The Centre's Early Career Fellowship Programme is an initiative funded by MRC designed to attract to the Centre exceptional candidates seeking to establish their own programme of research. The programme provides a unique opportunity for early-career scientists to develop the skills needed to meet future research challenges in the environment and health arena, thus seeding and strengthening the discipline both nationally and internationally.

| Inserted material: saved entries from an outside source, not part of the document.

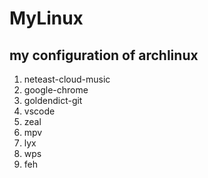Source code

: # MyLinux
## my configuration of archlinux
1. neteast-cloud-music
2. google-chrome
3. goldendict-git
4. vscode
5. zeal
6. mpv
7. lyx
8. wps
9. feh
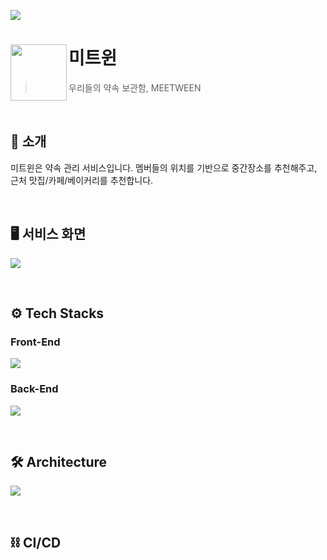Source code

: ![](https://velog.velcdn.com/images/asdjhqwd/post/9c743fd6-0987-45f8-8984-14a1869b2696/image.png)

# 미트윈<img src="https://velog.velcdn.com/images/soozzang/post/bdb5d886-8c90-4681-9f9f-f1bc909410ae/image.png" align=left width=90>

> 우리들의 약속 보관함, MEETWEEN

<br>

## 💬 소개
미트윈은 약속 관리 서비스입니다. 멤버들의 위치를 기반으로 중간장소를 추천해주고, 근처 맛집/카페/베이커리를 추천합니다.

<br>

## 🖥️ 서비스 화면
![](https://velog.velcdn.com/images/asdjhqwd/post/a3e84763-95c0-4f86-aaa6-6df654d6abc8/image.png)

<br>

## ⚙️ Tech Stacks
### Front-End
![](https://velog.velcdn.com/images/asdjhqwd/post/d84c274c-240f-4fee-9926-71d504eeb57a/image.png)

### Back-End
![](https://velog.velcdn.com/images/asdjhqwd/post/b59ab001-0480-4d6a-bd94-a61c20ca76a1/image.png)

<br>

## 🛠️ Architecture
![](https://velog.velcdn.com/images/asdjhqwd/post/9468e535-3705-46cf-91b2-eecf27994b0e/image.png)

<br>

## ⛓️ CI/CD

Meet our MRC Early Career Research Fellows

Holly Lam

Holly Lam is an environmental epidemiologist by training. Her research interests focus on the effects of ambient exposures and climate change on human health and factors for formulating diseases prevention/ health improvement strategies against environmental exposures. She estimated the short-term relative risks of hospitalization caused by respiratory conditions, acute myocardial infraction among diabetics and mental disorders that were associated with meteorological factors using a time-series approach. She investigated the effects of high ambient temperature on allergic symptoms and identified the socio-demographic factors that affect the uptake of protective behaviour against extreme weather conditions using survey data.

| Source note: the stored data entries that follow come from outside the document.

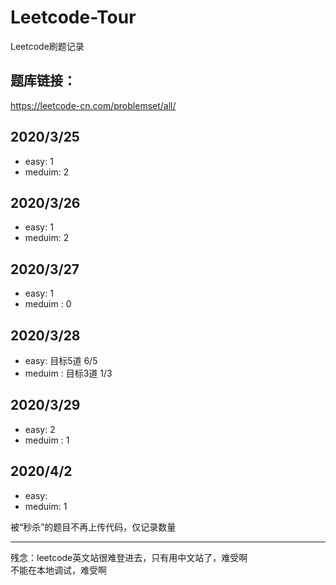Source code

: # Leetcode-Tour
Leetcode刷题记录

## 题库链接：
https://leetcode-cn.com/problemset/all/

## 2020/3/25 
- easy: 1
- meduim: 2
## 2020/3/26 
- easy: 1
- meduim: 2

## 2020/3/27
- easy: 1
- meduim : 0

## 2020/3/28
- easy: 目标5道 6/5
- meduim : 目标3道 1/3
## 2020/3/29
- easy: 2
- meduim : 1

## 2020/4/2
- easy: 
- meduim: 1

被“秒杀”的题目不再上传代码，仅记录数量

---
残念：leetcode英文站很难登进去，只有用中文站了，难受啊  
不能在本地调试，难受啊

She joined the National Heart and Lung Institute in 2019 and extended her research on the association between environmental exposures and allergies with the support of the centre’s fellowship. She quantified the seasonality of food anaphylaxis and investigated its association with pollen count and temperature. To explore the mechanisms of the associations observed, she will evaluate the seasonality of allergic responses and identify their potential associated factors. This work will help to formulate guidelines to reduce the risks of triggering food anaphylaxis, a life-threatening allergic condition, in the face of the increasing prevalence and climate change.

Niloofar Shoari

Niloofar’s research is at the intersection of environmental sciences and public health, with a particular focus on the application of Bayesian methods in this area. Her current project aims to understand what makes a neighbourhood healthy, and how growing up in different neighbourhoods contributes to the improvement of health and educational outcomes in school-age children. She completed her PhD in Environmental Engineering at École de Technologie Supérieure (University of Quebec, Canada), where she worked on quantitative analysis of soil contamination data and developed guidelines for engineers and policy-makers as to how to deal with the below detection limit concentrations. She was a visiting research scholar in the Department of Statistics at the University of Waterloo and Texas A&M University. She completed her MSc and BSc in Environmental Engineering at La Sapienza University of Rome (Italy).